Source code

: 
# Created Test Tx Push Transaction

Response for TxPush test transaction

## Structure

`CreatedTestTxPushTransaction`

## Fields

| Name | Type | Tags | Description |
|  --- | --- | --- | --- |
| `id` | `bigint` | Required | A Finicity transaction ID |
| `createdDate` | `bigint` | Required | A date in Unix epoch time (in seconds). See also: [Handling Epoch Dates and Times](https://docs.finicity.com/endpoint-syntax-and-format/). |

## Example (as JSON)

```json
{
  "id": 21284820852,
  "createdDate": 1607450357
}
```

Requirement: Copy out, word for word, the part of the entries above that begins at the line with "## Structure" and ends at the line with "date in Unix", including both.

Solution for this task:
## Structure

`CreatedTestTxPushTransaction`

## Fields

| Name | Type | Tags | Description |
|  --- | --- | --- | --- |
| `id` | `bigint` | Required | A Finicity transaction ID |
| `createdDate` | `bigint` | Required | A date in Unix epoch time (in seconds). See also: [Handling Epoch Dates and Times](https://docs.finicity.com/endpoint-syntax-and-format/). |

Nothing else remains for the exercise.